As a blogger, I may be compensated in some way (either pay, product, or experience) for sharing the post below All opinions are my own. ~Heidi
Addy Lockwood’s mother died when she was little, so Addy traveled with her father’s Wild West Show and became an amazingly skillful trick rider, likened by some to the famous Annie Oakley. When her father died, she continued to work with the show, having nowhere else to go.
Now Addy has discovered that “Uncle” Jason, the show’s manager, has driven the show into debt, and he’s absconded with what little money was left. Devastated, Addy decides to try to find the hidden valley where here father had dreamed of putting down roots. She has only one clue. She needs to find three huge stones that look like fingers raised in a giant hand.
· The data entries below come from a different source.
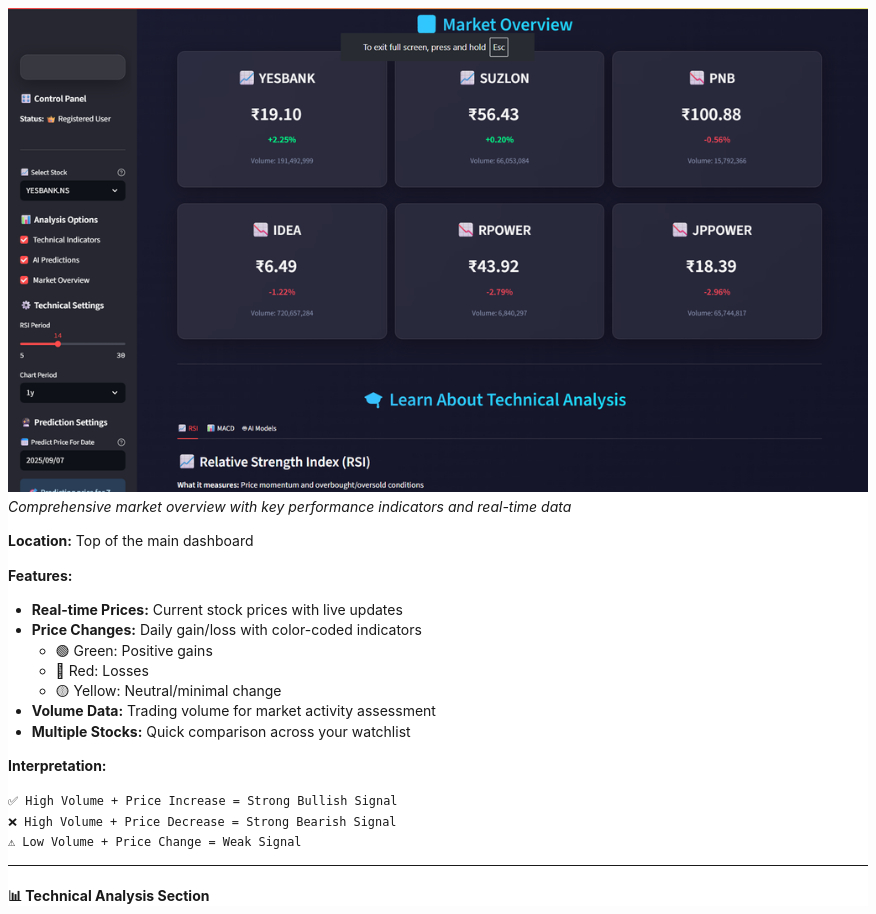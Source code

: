 ![Market Overview](../screenshots/market-overview.png)
*Comprehensive market overview with key performance indicators and real-time data*

**Location:** Top of the main dashboard

**Features:**
- **Real-time Prices:** Current stock prices with live updates
- **Price Changes:** Daily gain/loss with color-coded indicators
  - 🟢 Green: Positive gains
  - 🔴 Red: Losses
  - 🟡 Yellow: Neutral/minimal change
- **Volume Data:** Trading volume for market activity assessment
- **Multiple Stocks:** Quick comparison across your watchlist

**Interpretation:**
```
✅ High Volume + Price Increase = Strong Bullish Signal
❌ High Volume + Price Decrease = Strong Bearish Signal
⚠️ Low Volume + Price Change = Weak Signal
```

---

#### **📊 Technical Analysis Section**

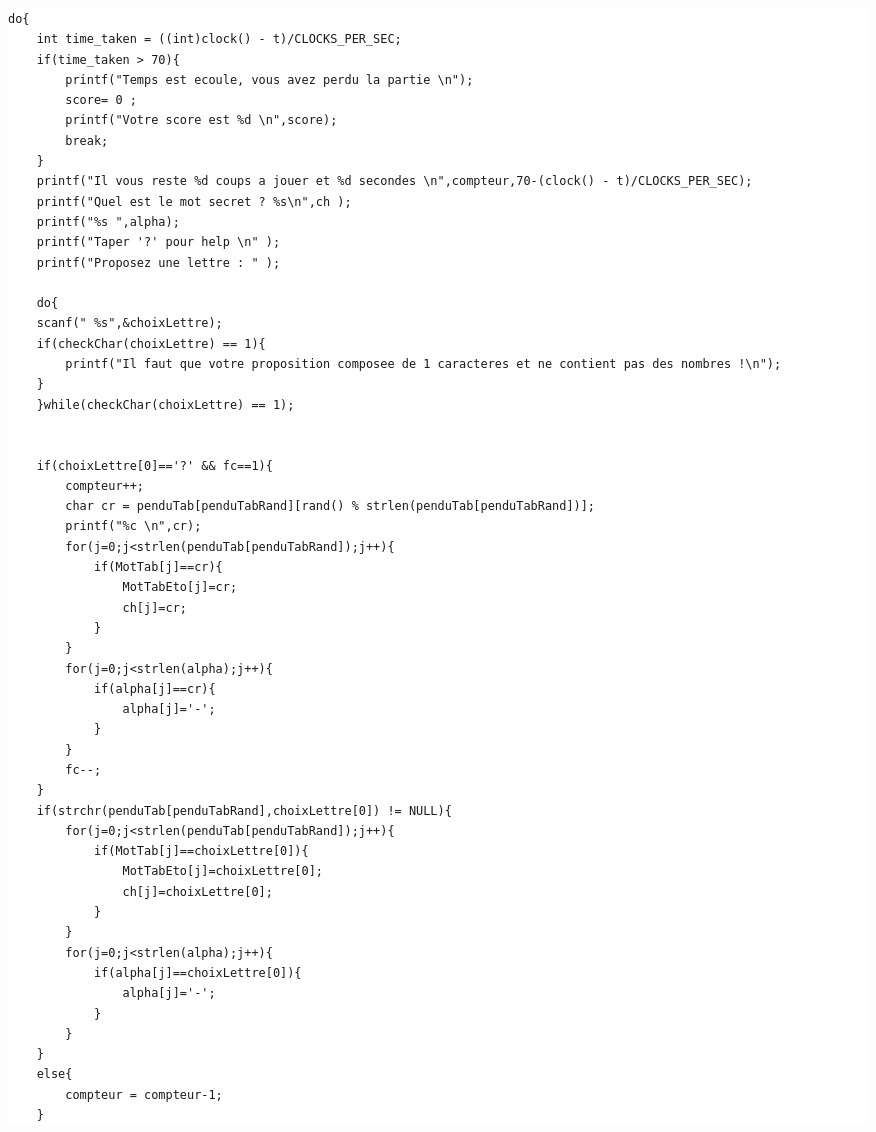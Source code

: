 
	do{
		int time_taken = ((int)clock() - t)/CLOCKS_PER_SEC;
		if(time_taken > 70){
			printf("Temps est ecoule, vous avez perdu la partie \n");
			score= 0 ;
			printf("Votre score est %d \n",score);
			break;
		}
		printf("Il vous reste %d coups a jouer et %d secondes \n",compteur,70-(clock() - t)/CLOCKS_PER_SEC);
		printf("Quel est le mot secret ? %s\n",ch );
		printf("%s ",alpha);
		printf("Taper '?' pour help \n" );
		printf("Proposez une lettre : " );

		do{
		scanf(" %s",&choixLettre);
		if(checkChar(choixLettre) == 1){
    		printf("Il faut que votre proposition composee de 1 caracteres et ne contient pas des nombres !\n");
		}
		}while(checkChar(choixLettre) == 1);


		if(choixLettre[0]=='?' && fc==1){
			compteur++;
			char cr = penduTab[penduTabRand][rand() % strlen(penduTab[penduTabRand])];
			printf("%c \n",cr);
			for(j=0;j<strlen(penduTab[penduTabRand]);j++){
				if(MotTab[j]==cr){
					MotTabEto[j]=cr;
					ch[j]=cr;
				}
			}
			for(j=0;j<strlen(alpha);j++){
				if(alpha[j]==cr){
					alpha[j]='-';
				}
			}
			fc--;
		}
		if(strchr(penduTab[penduTabRand],choixLettre[0]) != NULL){
			for(j=0;j<strlen(penduTab[penduTabRand]);j++){
				if(MotTab[j]==choixLettre[0]){
					MotTabEto[j]=choixLettre[0];
					ch[j]=choixLettre[0];
				}
			}
			for(j=0;j<strlen(alpha);j++){
				if(alpha[j]==choixLettre[0]){
					alpha[j]='-';
				}
			}
		}
		else{
			compteur = compteur-1;
		}
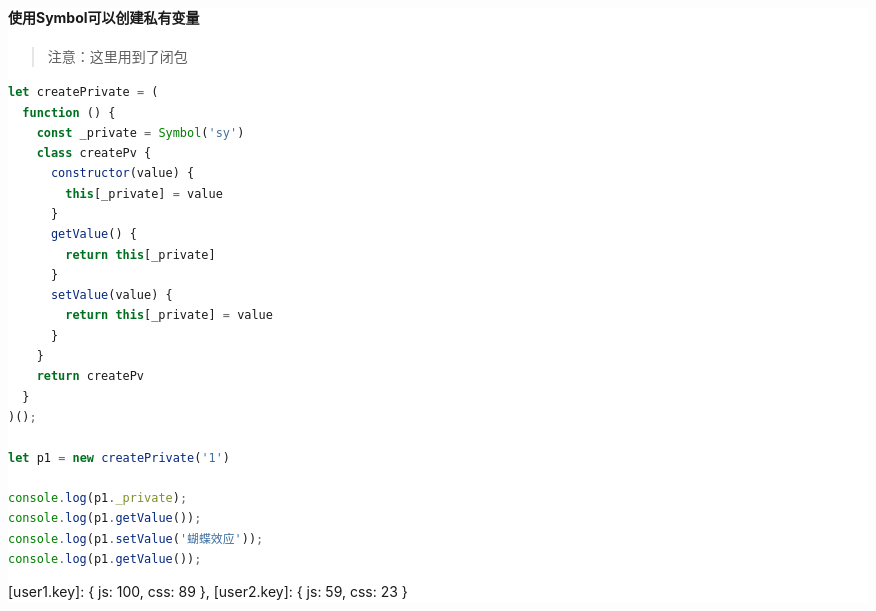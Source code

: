 #### 使用Symbol可以创建私有变量

> 注意：这里用到了闭包

```js
let createPrivate = (
  function () {
    const _private = Symbol('sy')
    class createPv {
      constructor(value) {
        this[_private] = value
      }
      getValue() {
        return this[_private]
      }
      setValue(value) {
        return this[_private] = value
      }
    }
    return createPv
  }
)();

let p1 = new createPrivate('1')

console.log(p1._private);
console.log(p1.getValue());
console.log(p1.setValue('蝴蝶效应'));
console.log(p1.getValue());

```



  [user1.key]: { js: 100, css: 89 },
  [user2.key]: { js: 59, css: 23 }
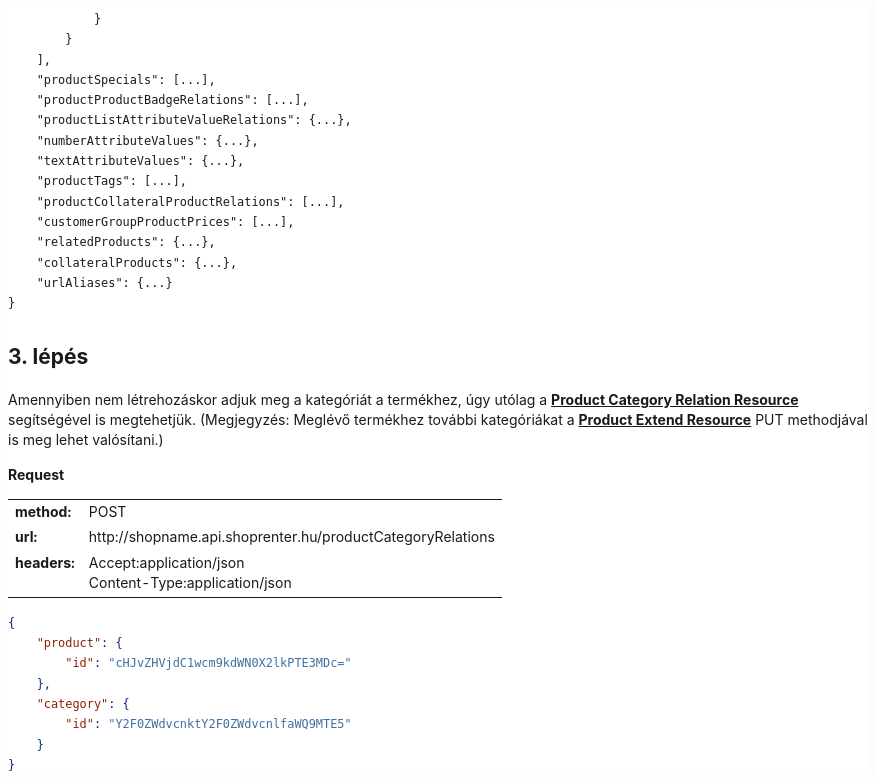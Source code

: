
 ```json{98-109}
            }
        }
    ],
    "productSpecials": [...],
    "productProductBadgeRelations": [...],
    "productListAttributeValueRelations": {...},
    "numberAttributeValues": {...},
    "textAttributeValues": {...},
    "productTags": [...],
    "productCollateralProductRelations": [...],
    "customerGroupProductPrices": [...],
    "relatedProducts": {...},
    "collateralProducts": {...},
    "urlAliases": {...}
}
```

## 3. lépés

Amennyiben nem létrehozáskor adjuk meg a kategóriát a termékhez, úgy utólag a [**Product Category Relation Resource**](../../api/product_category_relation.md) segítségével is megtehetjük. (Megjegyzés: Meglévő termékhez további kategóriákat a [**Product Extend Resource**](../../api/product_extend.md) PUT methodjával is meg lehet valósítani.)

**Request**

<table>
  <tr>
    <td><b>method:</b></td>
    <td>POST</td>
  </tr>
  <tr>
    <td><b>url:</b></td>
    <td>http://shopname.api.shoprenter.hu/productCategoryRelations</td>
  </tr>
  <tr>
    <td><b>headers:</b></td>
    <td>
        Accept:application/json<br>
        Content-Type:application/json
    </td>
  </tr>
</table>

```json
{
    "product": {
        "id": "cHJvZHVjdC1wcm9kdWN0X2lkPTE3MDc="
    },
    "category": {
        "id": "Y2F0ZWdvcnktY2F0ZWdvcnlfaWQ9MTE5"
    }
}
```
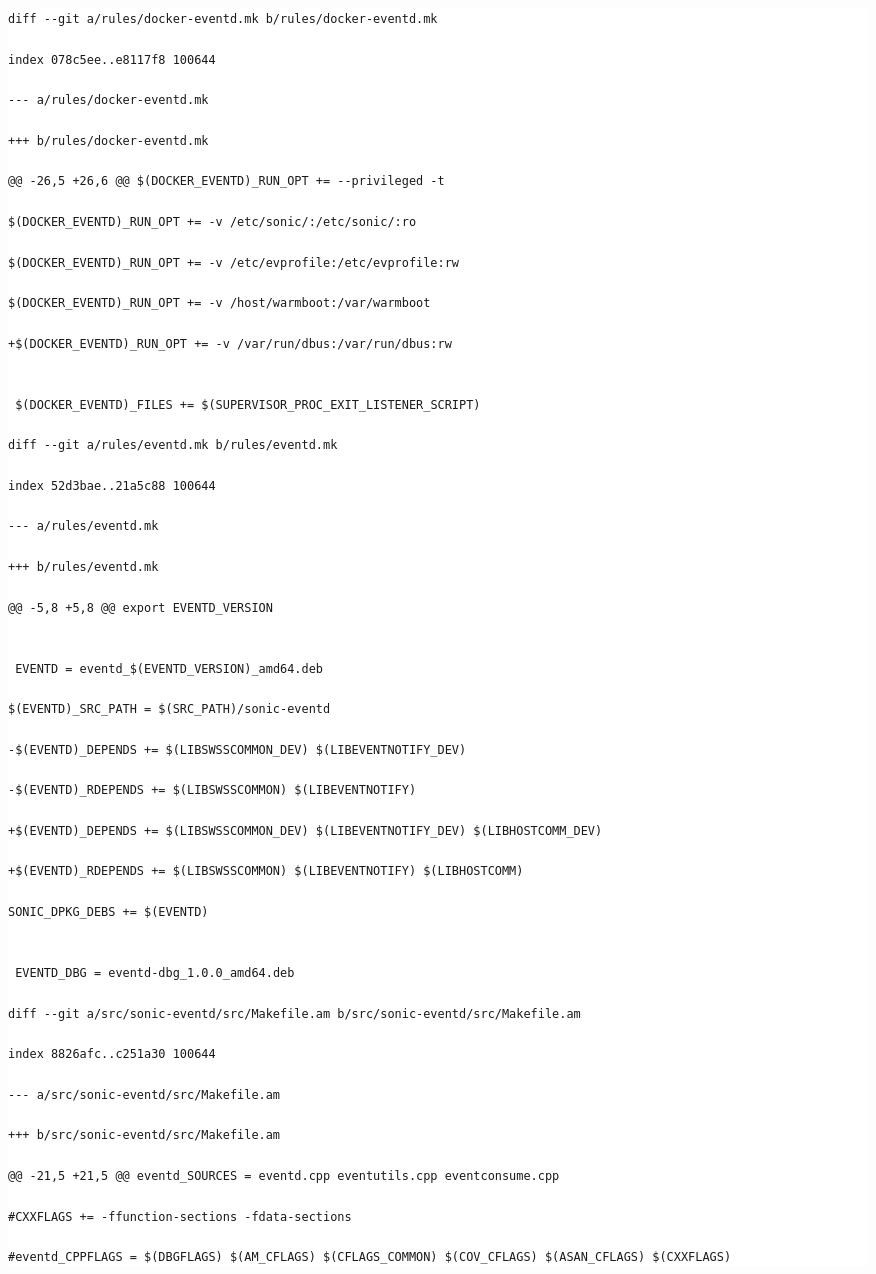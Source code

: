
 ```
diff --git a/rules/docker-eventd.mk b/rules/docker-eventd.mk

index 078c5ee..e8117f8 100644

--- a/rules/docker-eventd.mk

+++ b/rules/docker-eventd.mk

@@ -26,5 +26,6 @@ $(DOCKER_EVENTD)_RUN_OPT += --privileged -t

$(DOCKER_EVENTD)_RUN_OPT += -v /etc/sonic/:/etc/sonic/:ro

$(DOCKER_EVENTD)_RUN_OPT += -v /etc/evprofile:/etc/evprofile:rw

$(DOCKER_EVENTD)_RUN_OPT += -v /host/warmboot:/var/warmboot

+$(DOCKER_EVENTD)_RUN_OPT += -v /var/run/dbus:/var/run/dbus:rw


 $(DOCKER_EVENTD)_FILES += $(SUPERVISOR_PROC_EXIT_LISTENER_SCRIPT)

diff --git a/rules/eventd.mk b/rules/eventd.mk

index 52d3bae..21a5c88 100644

--- a/rules/eventd.mk

+++ b/rules/eventd.mk

@@ -5,8 +5,8 @@ export EVENTD_VERSION


 EVENTD = eventd_$(EVENTD_VERSION)_amd64.deb

$(EVENTD)_SRC_PATH = $(SRC_PATH)/sonic-eventd

-$(EVENTD)_DEPENDS += $(LIBSWSSCOMMON_DEV) $(LIBEVENTNOTIFY_DEV)

-$(EVENTD)_RDEPENDS += $(LIBSWSSCOMMON) $(LIBEVENTNOTIFY)

+$(EVENTD)_DEPENDS += $(LIBSWSSCOMMON_DEV) $(LIBEVENTNOTIFY_DEV) $(LIBHOSTCOMM_DEV)

+$(EVENTD)_RDEPENDS += $(LIBSWSSCOMMON) $(LIBEVENTNOTIFY) $(LIBHOSTCOMM)

SONIC_DPKG_DEBS += $(EVENTD)


 EVENTD_DBG = eventd-dbg_1.0.0_amd64.deb

diff --git a/src/sonic-eventd/src/Makefile.am b/src/sonic-eventd/src/Makefile.am

index 8826afc..c251a30 100644

--- a/src/sonic-eventd/src/Makefile.am

+++ b/src/sonic-eventd/src/Makefile.am

@@ -21,5 +21,5 @@ eventd_SOURCES = eventd.cpp eventutils.cpp eventconsume.cpp

#CXXFLAGS += -ffunction-sections -fdata-sections

#eventd_CPPFLAGS = $(DBGFLAGS) $(AM_CFLAGS) $(CFLAGS_COMMON) $(COV_CFLAGS) $(ASAN_CFLAGS) $(CXXFLAGS)
```
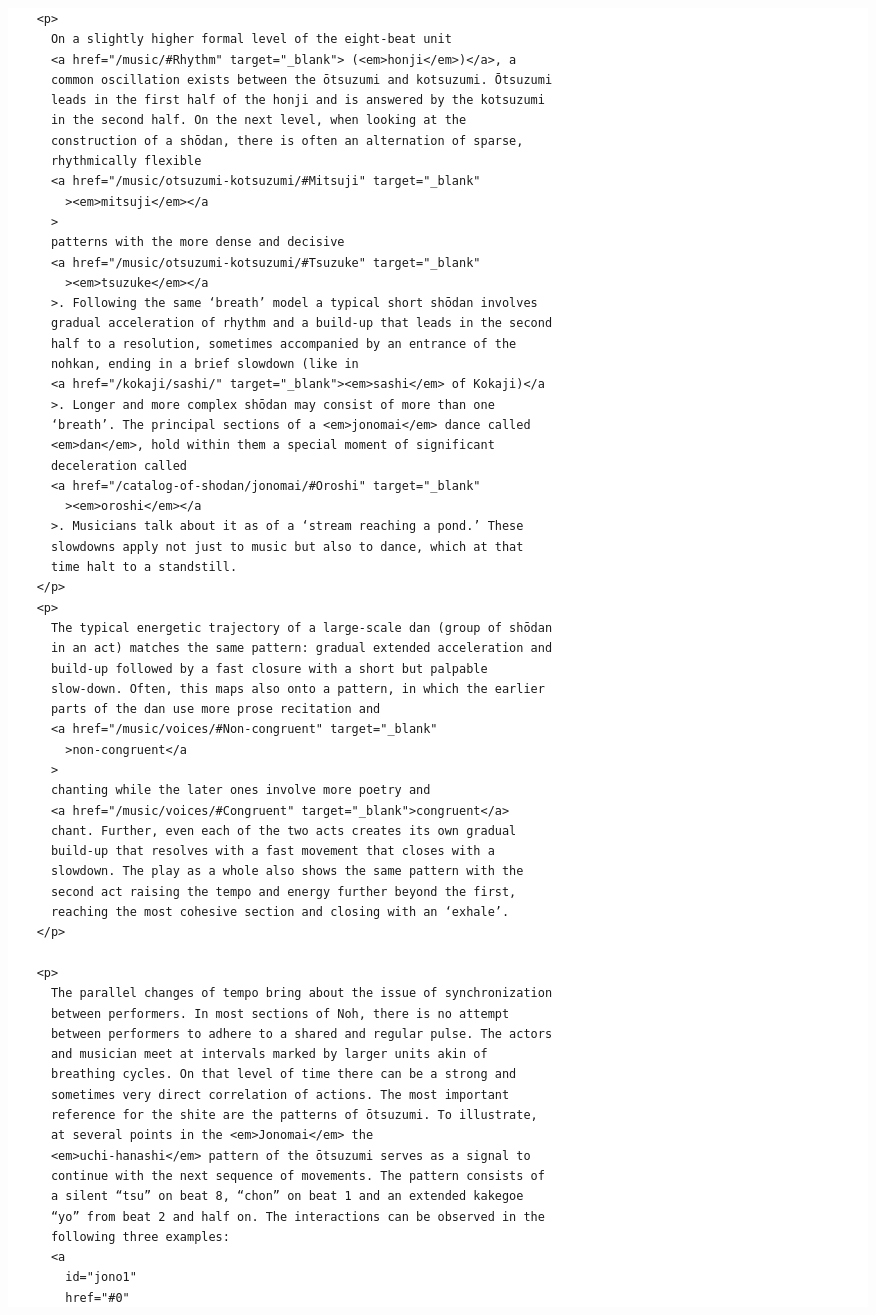         <p>
          On a slightly higher formal level of the eight-beat unit
          <a href="/music/#Rhythm" target="_blank"> (<em>honji</em>)</a>, a
          common oscillation exists between the ōtsuzumi and kotsuzumi. Ōtsuzumi
          leads in the first half of the honji and is answered by the kotsuzumi
          in the second half. On the next level, when looking at the
          construction of a shōdan, there is often an alternation of sparse,
          rhythmically flexible
          <a href="/music/otsuzumi-kotsuzumi/#Mitsuji" target="_blank"
            ><em>mitsuji</em></a
          >
          patterns with the more dense and decisive
          <a href="/music/otsuzumi-kotsuzumi/#Tsuzuke" target="_blank"
            ><em>tsuzuke</em></a
          >. Following the same ‘breath’ model a typical short shōdan involves
          gradual acceleration of rhythm and a build-up that leads in the second
          half to a resolution, sometimes accompanied by an entrance of the
          nohkan, ending in a brief slowdown (like in
          <a href="/kokaji/sashi/" target="_blank"><em>sashi</em> of Kokaji)</a
          >. Longer and more complex shōdan may consist of more than one
          ‘breath’. The principal sections of a <em>jonomai</em> dance called
          <em>dan</em>, hold within them a special moment of significant
          deceleration called
          <a href="/catalog-of-shodan/jonomai/#Oroshi" target="_blank"
            ><em>oroshi</em></a
          >. Musicians talk about it as of a ‘stream reaching a pond.’ These
          slowdowns apply not just to music but also to dance, which at that
          time halt to a standstill.
        </p>
        <p>
          The typical energetic trajectory of a large-scale dan (group of shōdan
          in an act) matches the same pattern: gradual extended acceleration and
          build-up followed by a fast closure with a short but palpable
          slow-down. Often, this maps also onto a pattern, in which the earlier
          parts of the dan use more prose recitation and
          <a href="/music/voices/#Non-congruent" target="_blank"
            >non-congruent</a
          >
          chanting while the later ones involve more poetry and
          <a href="/music/voices/#Congruent" target="_blank">congruent</a>
          chant. Further, even each of the two acts creates its own gradual
          build-up that resolves with a fast movement that closes with a
          slowdown. The play as a whole also shows the same pattern with the
          second act raising the tempo and energy further beyond the first,
          reaching the most cohesive section and closing with an ‘exhale’.
        </p>

        <p>
          The parallel changes of tempo bring about the issue of synchronization
          between performers. In most sections of Noh, there is no attempt
          between performers to adhere to a shared and regular pulse. The actors
          and musician meet at intervals marked by larger units akin of
          breathing cycles. On that level of time there can be a strong and
          sometimes very direct correlation of actions. The most important
          reference for the shite are the patterns of ōtsuzumi. To illustrate,
          at several points in the <em>Jonomai</em> the
          <em>uchi-hanashi</em> pattern of the ōtsuzumi serves as a signal to
          continue with the next sequence of movements. The pattern consists of
          a silent “tsu” on beat 8, “chon” on beat 1 and an extended kakegoe
          “yo” from beat 2 and half on. The interactions can be observed in the
          following three examples:
          <a
            id="jono1"
            href="#0"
With Chief, a Sioux Indian who’s been with the show for twenty years, and Micah, the head wrangler, she leaves both the show and a bundle of heartache behind and begins a wild and daring adventure.
Award-winning and best selling author Lauraine Snelling began living her dream to be a writer with her first published book for young adult readers, Tragedy on the Toutle, in 1982. She has since continued writing more horse books for young girls, adding historical and contemporary fiction and nonfiction for adults and young readers to her repertoire. All told, she has up to sixty books published.
Shown in her contemporary romances and women’s fiction, a hallmark of Lauraine’s style is writing about real issues of forgiveness, loss, domestic violence, and cancer within a compelling story. Her work has been translated into Norwegian, Danish, and German, and she has won the Silver Angel Award for An Untamed Land and a Romance Writers of America Golden Heart for Song of Laughter.
As a most sought after speaker, Lauraine encourages others to find their gifts and live their lives with humor and joy. Her readers clamor for more books more often, and Lauraine would like to comply … if only her paintbrushes and easel didn’t call quite so loudly.
Lauraine and her husband, Wayne, have two grown sons, and live in the Tehachapi Mountains with a cockatiel named Bidley, and a watchdog Basset named Winston. They love to travel, most especially in their forty-foot motor coach, which they affectionately deem “a work in progress”.